> _PROVIDED INFORMATION_:

------------------------

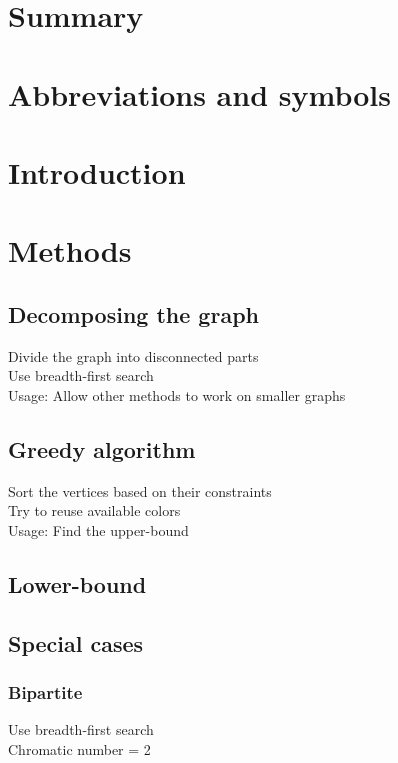 \documentclass[a4paper]{report}
\begin{document}
	

	\chapter*{Summary}
	
	\tableofcontents
	
	\chapter*{Abbreviations and symbols}
	
	\chapter{Introduction}

	
	\chapter{Methods}
		\section{Decomposing the graph}
		Divide the graph into disconnected parts\\
		Use breadth-first search\\
		Usage: Allow other methods to work on smaller graphs
		
		\section{Greedy algorithm}
		Sort the vertices based on their constraints\\
		Try to reuse available colors\\
		Usage: Find the upper-bound
		
		\section{Lower-bound}
		
		\section{Special cases}
			\subsection{Bipartite}
			Use breadth-first search\\
			Chromatic number = 2
\end{document}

------------------------

Produce a verbatim transcription of every line in the listing, images omitted.

 \documentclass[a4paper]{report}
\begin{document}
	

	\chapter*{Summary}
	
	\tableofcontents
	
	\chapter*{Abbreviations and symbols}
	
	\chapter{Introduction}

	
	\chapter{Methods}
		\section{Decomposing the graph}
		Divide the graph into disconnected parts\\
		Use breadth-first search\\
		Usage: Allow other methods to work on smaller graphs
		
		\section{Greedy algorithm}
		Sort the vertices based on their constraints\\
		Try to reuse available colors\\
		Usage: Find the upper-bound
		
		\section{Lower-bound}
		
		\section{Special cases}
			\subsection{Bipartite}
			Use breadth-first search\\
			Chromatic number = 2
\end{document}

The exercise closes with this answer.